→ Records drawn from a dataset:
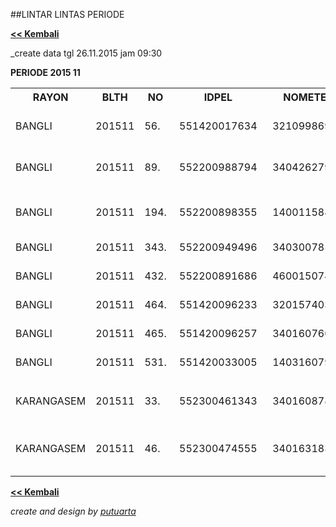 ##LINTAR LINTAS PERIODE

**[<< Kembali](http://areabatur.github.io/3mm.3atur/)**

_create data tgl 26.11.2015 jam 09:30

**PERIODE 2015 11**

<table><tbody><tr><th>RAYON</th><th>BLTH</th><th>NO</th><th>IDPEL</th><th>NOMETER</th><th>NAMA</th><th>TARIF</th><th>DAYA</th><th>RBM</th><th>TGL BACA</th><th>CATER</th></tr><tr><td>BANGLI</td><td>201511</td><td>56.</td><td>&nbsp;551420017634&nbsp;</td><td>&nbsp;32109986995&nbsp;</td><td>I NENGAH DELSAN</td><td>R1T</td><td>450</td><td>55220NBFA</td><td>24/09/2015</td><td>I Wayan Agus Natakusuma</td></tr><tr><td>BANGLI</td><td>201511</td><td>89.</td><td>&nbsp;552200988794&nbsp;</td><td>&nbsp;34042627926&nbsp;</td><td>I KETUT GINTEN</td><td>R1T</td><td>900</td><td>55220NBFA</td><td>24/09/2015</td><td>I Wayan Agus Natakusuma</td></tr><tr><td> </td><td> </td><td> </td><td> </td><td> </td><td> </td><td> </td><td> </td><td> </td><td> </td><td> </td></tr><tr><td>BANGLI</td><td>201511</td><td>194.</td><td>&nbsp;552200898355&nbsp;</td><td>&nbsp;14001158873&nbsp;</td><td>ANGGA ARI ATMAJA</td><td>R1T</td><td>900</td><td>55220NBAA</td><td>22/10/2015</td><td>I Gede Redina</td></tr><tr><td>BANGLI</td><td>201511</td><td>343.</td><td>&nbsp;552200949496&nbsp;</td><td>&nbsp;34030078553&nbsp;</td><td>I KETUT BUDIASA</td><td>R1T</td><td>900</td><td>55220NAFA</td><td>24/10/2015</td><td>I Nengah Puja</td></tr><tr><td>BANGLI</td><td>201511</td><td>432.</td><td>&nbsp;552200891686&nbsp;</td><td>&nbsp;46001507469&nbsp;</td><td>I WAYAN PUJA</td><td>R1T</td><td>450</td><td>55220NAFB</td><td>25/10/2015</td><td>I Nengah Puja</td></tr><tr><td>BANGLI</td><td>201511</td><td>464.</td><td>&nbsp;551420096233&nbsp;</td><td>&nbsp;32015740338&nbsp;</td><td>I JERO ARIANI</td><td>R1T</td><td>1300</td><td>55220NBDA</td><td>26/10/2015</td><td>I Made Juita</td></tr><tr><td>BANGLI</td><td>201511</td><td>465.</td><td>&nbsp;551420096257&nbsp;</td><td>&nbsp;34016076076&nbsp;</td><td>I JERO REDIP</td><td>R1T</td><td>1300</td><td>55220NBDA</td><td>26/10/2015</td><td>I Made Juita</td></tr><tr><td>BANGLI</td><td>201511</td><td>531.</td><td>&nbsp;551420033005&nbsp;</td><td>&nbsp;14031607964&nbsp;</td><td>INYOMAN MADRA</td><td>R1T</td><td>450</td><td>55220NBAA</td><td>26/10/2015</td><td>I Gede Redina</td></tr><tr><td> </td><td> </td><td> </td><td> </td><td> </td><td> </td><td> </td><td> </td><td> </td><td> </td><td> </td></tr><tr><td>KARANGASEM</td><td>201511</td><td>33.</td><td>&nbsp;552300461343&nbsp;</td><td>&nbsp;34016087834&nbsp;</td><td>I NENGAH SUMERTA</td><td>R1T</td><td>900</td><td>55230PCJA</td><td>24/10/2015</td><td>I Ketut Suarjana</td></tr><tr><td>KARANGASEM</td><td>201511</td><td>46.</td><td>&nbsp;552300474555&nbsp;</td><td>&nbsp;34016318361&nbsp;</td><td>I NYOMAN GEDE ARUM</td><td>R1T</td><td>900</td><td>55230PBBA</td><td>24/10/2015</td><td>I wayan Darmayasa</td></tr></tbody></table>




**[<< Kembali](http://areabatur.github.io/3mm.3atur/)**

_create and design by [putuarta](mailto:putuarta@gmail.com)_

→ Problem:
The expected answer is the data retyped exactly, without pictures.

→ Exercise solution:
 ##LINTAR LINTAS PERIODE

**[<< Kembali](http://areabatur.github.io/3mm.3atur/)**

_create data tgl 26.11.2015 jam 09:30

**PERIODE 2015 11**

<table><tbody><tr><th>RAYON</th><th>BLTH</th><th>NO</th><th>IDPEL</th><th>NOMETER</th><th>NAMA</th><th>TARIF</th><th>DAYA</th><th>RBM</th><th>TGL BACA</th><th>CATER</th></tr><tr><td>BANGLI</td><td>201511</td><td>56.</td><td>&nbsp;551420017634&nbsp;</td><td>&nbsp;32109986995&nbsp;</td><td>I NENGAH DELSAN</td><td>R1T</td><td>450</td><td>55220NBFA</td><td>24/09/2015</td><td>I Wayan Agus Natakusuma</td></tr><tr><td>BANGLI</td><td>201511</td><td>89.</td><td>&nbsp;552200988794&nbsp;</td><td>&nbsp;34042627926&nbsp;</td><td>I KETUT GINTEN</td><td>R1T</td><td>900</td><td>55220NBFA</td><td>24/09/2015</td><td>I Wayan Agus Natakusuma</td></tr><tr><td> </td><td> </td><td> </td><td> </td><td> </td><td> </td><td> </td><td> </td><td> </td><td> </td><td> </td></tr><tr><td>BANGLI</td><td>201511</td><td>194.</td><td>&nbsp;552200898355&nbsp;</td><td>&nbsp;14001158873&nbsp;</td><td>ANGGA ARI ATMAJA</td><td>R1T</td><td>900</td><td>55220NBAA</td><td>22/10/2015</td><td>I Gede Redina</td></tr><tr><td>BANGLI</td><td>201511</td><td>343.</td><td>&nbsp;552200949496&nbsp;</td><td>&nbsp;34030078553&nbsp;</td><td>I KETUT BUDIASA</td><td>R1T</td><td>900</td><td>55220NAFA</td><td>24/10/2015</td><td>I Nengah Puja</td></tr><tr><td>BANGLI</td><td>201511</td><td>432.</td><td>&nbsp;552200891686&nbsp;</td><td>&nbsp;46001507469&nbsp;</td><td>I WAYAN PUJA</td><td>R1T</td><td>450</td><td>55220NAFB</td><td>25/10/2015</td><td>I Nengah Puja</td></tr><tr><td>BANGLI</td><td>201511</td><td>464.</td><td>&nbsp;551420096233&nbsp;</td><td>&nbsp;32015740338&nbsp;</td><td>I JERO ARIANI</td><td>R1T</td><td>1300</td><td>55220NBDA</td><td>26/10/2015</td><td>I Made Juita</td></tr><tr><td>BANGLI</td><td>201511</td><td>465.</td><td>&nbsp;551420096257&nbsp;</td><td>&nbsp;34016076076&nbsp;</td><td>I JERO REDIP</td><td>R1T</td><td>1300</td><td>55220NBDA</td><td>26/10/2015</td><td>I Made Juita</td></tr><tr><td>BANGLI</td><td>201511</td><td>531.</td><td>&nbsp;551420033005&nbsp;</td><td>&nbsp;14031607964&nbsp;</td><td>INYOMAN MADRA</td><td>R1T</td><td>450</td><td>55220NBAA</td><td>26/10/2015</td><td>I Gede Redina</td></tr><tr><td> </td><td> </td><td> </td><td> </td><td> </td><td> </td><td> </td><td> </td><td> </td><td> </td><td> </td></tr><tr><td>KARANGASEM</td><td>201511</td><td>33.</td><td>&nbsp;552300461343&nbsp;</td><td>&nbsp;34016087834&nbsp;</td><td>I NENGAH SUMERTA</td><td>R1T</td><td>900</td><td>55230PCJA</td><td>24/10/2015</td><td>I Ketut Suarjana</td></tr><tr><td>KARANGASEM</td><td>201511</td><td>46.</td><td>&nbsp;552300474555&nbsp;</td><td>&nbsp;34016318361&nbsp;</td><td>I NYOMAN GEDE ARUM</td><td>R1T</td><td>900</td><td>55230PBBA</td><td>24/10/2015</td><td>I wayan Darmayasa</td></tr></tbody></table>




**[<< Kembali](http://areabatur.github.io/3mm.3atur/)**

_create and design by [putuarta](mailto:putuarta@gmail.com)_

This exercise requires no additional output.